Iranian-Backed Houthis Just Caused a Self-Inflicted Wound by Killing Yemen’s Former President

The death of Yemen’s former president, Ali Abdullah Saleh, at the hands of his former Houthi allies will weaken the Iranian-backed rebels, according to Nabeel Khoury, a nonresident senior fellow in the Atlantic Council’s Rafik Hariri Center for the Middle East.

“The demise of Saleh now actually weakens the Houthis’ military and makes them less acceptable politically inside Yemen,” said Khoury, adding, “it was not a very wise move on [the Houthis’] part.” Khoury served as deputy chief of mission at the US Embassy in Yemen from 2004 to 2007.

Saleh served as Yemen’s president for more than three decades until his ouster in an Arab Spring uprising in 2011. He was killed on December 4 by Houthi rebels who accused the ex-president of staging a “coup” against “an alliance he never believed in.”

These accusations underscored the rift that emerged between Saleh and the Houthis and led the ex-president to reach out to Saudi Arabia, which has been conducting airstrikes against the Houthis in Yemen since 2015.

Saleh’s supporters had, until last month, been fighting alongside the Houthis against Yemen’s current president, Abdrabbuh Mansour Hadi, who is backed by Saudi Arabia.

On December 2, Saleh said he was ready to turn a “new page” with a Saudi-led coalition if it stopped attacking Yemen and ended its crippling blockade that has pushed the country into a humanitarian crisis.

Saleh’s overture to Saudi Arabia two years ago had been rebuffed by Riyadh. “What was different about [his latest overture] was that this time it wasn’t just a peace offer, but was coupled with a military move against the Houthis,” said Khoury. “So, the Saudis and Emiratis were more willing to take him at his word this time.”

Nevertheless, Khoury said the prospects of a favorable outcome were not good “partly because the Saudis and Emiratis were not willing to stop the war and encourage full reconciliation.”

“They merely wanted to use Saleh and the forces under his control to weaken the Houthis,” he added.

While an alignment of Saleh’s forces with the Saudis would be a significant development in the war and could in principle hasten an end to the conflict, Khoury said the prospects for such a development have now dimmed.

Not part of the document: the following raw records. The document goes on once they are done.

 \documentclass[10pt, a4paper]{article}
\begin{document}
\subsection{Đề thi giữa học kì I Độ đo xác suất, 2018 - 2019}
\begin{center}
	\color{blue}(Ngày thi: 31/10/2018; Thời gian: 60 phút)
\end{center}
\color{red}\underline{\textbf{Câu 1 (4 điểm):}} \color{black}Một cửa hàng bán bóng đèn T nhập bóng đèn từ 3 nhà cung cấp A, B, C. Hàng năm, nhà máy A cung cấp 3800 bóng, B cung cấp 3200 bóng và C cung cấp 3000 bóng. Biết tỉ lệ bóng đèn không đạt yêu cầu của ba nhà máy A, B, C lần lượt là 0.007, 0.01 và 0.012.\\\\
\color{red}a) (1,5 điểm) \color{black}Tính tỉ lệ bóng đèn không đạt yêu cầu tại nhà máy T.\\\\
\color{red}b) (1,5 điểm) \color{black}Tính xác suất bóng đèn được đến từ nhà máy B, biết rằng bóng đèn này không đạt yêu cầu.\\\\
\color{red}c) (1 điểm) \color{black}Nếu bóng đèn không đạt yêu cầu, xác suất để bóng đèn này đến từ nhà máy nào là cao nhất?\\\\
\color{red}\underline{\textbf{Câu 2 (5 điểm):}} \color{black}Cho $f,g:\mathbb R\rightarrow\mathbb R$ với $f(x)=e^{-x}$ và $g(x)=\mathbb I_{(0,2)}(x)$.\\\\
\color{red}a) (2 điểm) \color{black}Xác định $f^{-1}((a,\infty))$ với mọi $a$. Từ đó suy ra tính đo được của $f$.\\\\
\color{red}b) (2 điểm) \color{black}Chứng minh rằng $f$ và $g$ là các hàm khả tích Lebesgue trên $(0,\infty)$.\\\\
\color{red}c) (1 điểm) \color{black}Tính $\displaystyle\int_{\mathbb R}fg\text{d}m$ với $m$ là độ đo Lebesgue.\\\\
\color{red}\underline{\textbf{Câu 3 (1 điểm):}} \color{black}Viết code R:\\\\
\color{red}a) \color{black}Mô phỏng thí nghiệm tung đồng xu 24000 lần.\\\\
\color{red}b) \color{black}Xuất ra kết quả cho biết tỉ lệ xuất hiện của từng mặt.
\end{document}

With Saleh’s death, his General People’s Congress [GPC] is weakened and lacks strong leadership. Khoury predicted Saleh loyalists will be bent on avenging the death of their late leader. “In terms of peace overtures, the Saudis will probably not put much faith in the remaining leaders of the GPC,” he added.

The Saudi-led coalition stepped into the conflict in Yemen in 2015 with the goal of reinstating Hadi. It has since become mired in the war that has, according to the United Nations, claimed close to 10,000 lives, injured 50,000 others and made more than half the population food insecure.

Besides the war, the Saudi-led blockade of Yemen has created a crisis that has left more than twenty million people in need of humanitarian aid and sparked a cholera outbreak that has killed more than 2,000 people since April.

Khoury described the Saleh-Houthi partnership as an alliance of convenience. While a rupture was inevitable, the timing was unexpected, he said.

The Houthis led a series of rebellions against Saleh between 2004 and 2010; the rebels also backed an uprising that led to Saleh’s ouster in the Arab Spring in 2011. Three years later, in 2014, the two former foes formed a surprise alliance and seized the Yemeni capital, Sana‘a, forcing Hadi to flee first to Aden and then to Saudi Arabia.

Over the past week, the Houthis have clashed with Saleh’s supporters. The fighting has left more than 100 people dead. The rebels even bombed Saleh’s home in Sana‘a.

Meanwhile, the Houthi rebels claimed on December 3 to have fired a cruise missile at a nuclear facility that is under construction in Abu Dhabi, the United Arab Emirates (UAE), which is part of the Saudi-led coalition. A state-run news agency in the UAE denied the claim.

While the Houthis did fire a ballistic missile at Riyadh in November, Khoury said the rebels lack the military capacity to expand the war beyond Yemen’s borders. “Widening the war is not really in their interests,” he said.

As for the war raging in Yemen, Khoury said: “I am afraid the prospects for ending the war are not very good at the moment.”

Nabeel Khoury spoke in a phone interview with the New Atlanticist’s Ashish Kumar Sen. Here are excerpts from our interview.

Q: Before his death, ex-President Ali Abdullah Saleh had said he was ready to turn “a new page” in his relationship with the Saudi forces. What does his death mean for the prospects of ending the war in Yemen?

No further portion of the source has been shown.